Plain-text document sources:
__________

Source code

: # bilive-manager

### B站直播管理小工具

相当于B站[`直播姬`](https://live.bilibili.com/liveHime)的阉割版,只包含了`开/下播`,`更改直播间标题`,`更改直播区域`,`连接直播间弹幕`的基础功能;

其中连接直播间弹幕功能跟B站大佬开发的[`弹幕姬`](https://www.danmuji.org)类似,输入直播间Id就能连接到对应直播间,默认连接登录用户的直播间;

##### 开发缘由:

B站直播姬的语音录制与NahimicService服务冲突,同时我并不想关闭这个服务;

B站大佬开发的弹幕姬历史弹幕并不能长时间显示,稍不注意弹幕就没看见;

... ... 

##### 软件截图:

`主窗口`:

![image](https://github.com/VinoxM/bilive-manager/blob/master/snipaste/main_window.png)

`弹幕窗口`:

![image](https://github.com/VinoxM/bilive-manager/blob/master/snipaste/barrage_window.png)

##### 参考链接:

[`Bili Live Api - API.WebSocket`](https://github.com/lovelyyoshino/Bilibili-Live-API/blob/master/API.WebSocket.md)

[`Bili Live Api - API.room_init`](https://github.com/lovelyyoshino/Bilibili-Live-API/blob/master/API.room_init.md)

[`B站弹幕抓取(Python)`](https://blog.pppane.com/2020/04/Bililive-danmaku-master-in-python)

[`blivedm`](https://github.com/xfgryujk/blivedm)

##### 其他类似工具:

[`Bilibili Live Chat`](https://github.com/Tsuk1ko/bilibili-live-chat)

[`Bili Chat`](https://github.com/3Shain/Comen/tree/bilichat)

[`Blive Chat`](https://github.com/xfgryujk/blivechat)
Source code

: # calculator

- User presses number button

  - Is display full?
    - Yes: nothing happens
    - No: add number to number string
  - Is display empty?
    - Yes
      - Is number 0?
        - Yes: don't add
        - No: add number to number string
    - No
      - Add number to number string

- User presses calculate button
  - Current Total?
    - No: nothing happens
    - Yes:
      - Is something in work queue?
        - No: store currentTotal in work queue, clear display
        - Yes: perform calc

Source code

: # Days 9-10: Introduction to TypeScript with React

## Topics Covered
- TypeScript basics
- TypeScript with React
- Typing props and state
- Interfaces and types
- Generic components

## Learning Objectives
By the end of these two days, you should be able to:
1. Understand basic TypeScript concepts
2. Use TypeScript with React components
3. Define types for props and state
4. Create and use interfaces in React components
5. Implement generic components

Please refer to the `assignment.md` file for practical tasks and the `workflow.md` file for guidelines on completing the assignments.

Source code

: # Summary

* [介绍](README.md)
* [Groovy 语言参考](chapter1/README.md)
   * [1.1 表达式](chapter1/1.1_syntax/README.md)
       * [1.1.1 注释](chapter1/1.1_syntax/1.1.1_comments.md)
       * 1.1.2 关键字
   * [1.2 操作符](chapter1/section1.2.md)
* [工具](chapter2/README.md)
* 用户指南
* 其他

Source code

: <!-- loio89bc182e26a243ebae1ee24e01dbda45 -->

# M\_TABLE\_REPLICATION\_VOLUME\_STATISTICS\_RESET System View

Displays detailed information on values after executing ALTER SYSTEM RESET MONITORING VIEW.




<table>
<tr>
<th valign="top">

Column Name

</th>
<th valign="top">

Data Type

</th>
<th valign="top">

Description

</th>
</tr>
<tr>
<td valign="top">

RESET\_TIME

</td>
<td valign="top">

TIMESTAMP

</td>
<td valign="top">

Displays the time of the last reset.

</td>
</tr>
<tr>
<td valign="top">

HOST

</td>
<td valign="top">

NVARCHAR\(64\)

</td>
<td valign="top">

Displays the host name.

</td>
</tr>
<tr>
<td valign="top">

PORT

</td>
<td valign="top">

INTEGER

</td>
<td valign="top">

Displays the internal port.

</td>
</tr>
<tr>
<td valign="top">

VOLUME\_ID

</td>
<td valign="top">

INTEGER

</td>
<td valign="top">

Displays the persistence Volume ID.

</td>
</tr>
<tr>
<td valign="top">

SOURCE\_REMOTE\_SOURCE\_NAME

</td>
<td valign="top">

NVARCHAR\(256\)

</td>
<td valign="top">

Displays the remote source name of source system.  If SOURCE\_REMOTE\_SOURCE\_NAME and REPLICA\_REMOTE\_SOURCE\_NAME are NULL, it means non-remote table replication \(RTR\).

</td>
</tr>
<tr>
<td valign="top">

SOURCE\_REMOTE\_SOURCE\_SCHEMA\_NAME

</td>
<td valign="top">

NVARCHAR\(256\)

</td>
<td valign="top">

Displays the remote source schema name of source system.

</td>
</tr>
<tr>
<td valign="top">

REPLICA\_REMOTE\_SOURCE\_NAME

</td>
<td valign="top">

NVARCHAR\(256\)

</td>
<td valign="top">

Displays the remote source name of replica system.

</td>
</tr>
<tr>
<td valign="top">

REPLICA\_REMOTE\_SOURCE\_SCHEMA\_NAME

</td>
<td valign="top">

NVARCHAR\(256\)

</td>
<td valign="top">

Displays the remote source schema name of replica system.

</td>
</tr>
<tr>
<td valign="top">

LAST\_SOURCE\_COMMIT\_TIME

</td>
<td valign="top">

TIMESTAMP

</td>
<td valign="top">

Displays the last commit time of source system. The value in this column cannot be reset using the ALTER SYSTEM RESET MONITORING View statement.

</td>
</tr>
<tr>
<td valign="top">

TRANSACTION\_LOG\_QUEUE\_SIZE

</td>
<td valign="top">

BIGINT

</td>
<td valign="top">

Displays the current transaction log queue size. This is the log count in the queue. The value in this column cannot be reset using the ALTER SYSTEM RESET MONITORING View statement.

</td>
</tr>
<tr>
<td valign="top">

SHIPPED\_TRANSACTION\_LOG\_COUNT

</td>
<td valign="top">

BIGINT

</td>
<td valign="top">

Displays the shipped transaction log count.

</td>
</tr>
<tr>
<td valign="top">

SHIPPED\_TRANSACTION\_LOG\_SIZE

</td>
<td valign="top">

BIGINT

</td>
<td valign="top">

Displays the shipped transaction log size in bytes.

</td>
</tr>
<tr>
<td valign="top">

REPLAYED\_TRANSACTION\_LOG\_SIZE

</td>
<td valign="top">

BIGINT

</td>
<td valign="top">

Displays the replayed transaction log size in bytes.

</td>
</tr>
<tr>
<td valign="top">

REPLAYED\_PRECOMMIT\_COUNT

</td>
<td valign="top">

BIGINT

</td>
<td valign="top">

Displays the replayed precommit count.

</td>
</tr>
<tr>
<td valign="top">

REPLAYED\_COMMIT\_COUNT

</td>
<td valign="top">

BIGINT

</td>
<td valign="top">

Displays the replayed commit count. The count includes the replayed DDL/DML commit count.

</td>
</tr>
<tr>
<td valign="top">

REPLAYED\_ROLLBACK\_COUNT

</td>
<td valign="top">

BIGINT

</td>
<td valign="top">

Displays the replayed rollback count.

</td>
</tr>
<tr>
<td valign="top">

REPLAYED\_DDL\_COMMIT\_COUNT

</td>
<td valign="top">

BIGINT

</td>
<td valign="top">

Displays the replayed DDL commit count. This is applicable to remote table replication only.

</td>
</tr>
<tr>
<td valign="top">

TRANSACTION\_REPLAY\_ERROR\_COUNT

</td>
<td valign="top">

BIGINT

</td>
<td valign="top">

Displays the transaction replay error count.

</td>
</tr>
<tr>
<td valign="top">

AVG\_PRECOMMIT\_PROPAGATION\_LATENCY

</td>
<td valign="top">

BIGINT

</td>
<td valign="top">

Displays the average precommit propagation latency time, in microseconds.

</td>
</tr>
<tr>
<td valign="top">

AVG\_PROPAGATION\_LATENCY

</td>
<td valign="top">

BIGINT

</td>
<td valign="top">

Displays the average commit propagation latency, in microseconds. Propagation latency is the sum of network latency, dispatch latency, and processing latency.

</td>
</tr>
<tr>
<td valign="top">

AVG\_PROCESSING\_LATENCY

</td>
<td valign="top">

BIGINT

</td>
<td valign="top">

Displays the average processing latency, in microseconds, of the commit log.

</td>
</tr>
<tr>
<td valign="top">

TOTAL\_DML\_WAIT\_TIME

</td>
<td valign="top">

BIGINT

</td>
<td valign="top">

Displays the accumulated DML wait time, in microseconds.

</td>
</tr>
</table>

__________

### The task
Go through the entries and copy every line that has "xfgryujk".

### Task solution
[`blivedm`](https://github.com/xfgryujk/blivedm)
[`Blive Chat`](https://github.com/xfgryujk/blivechat)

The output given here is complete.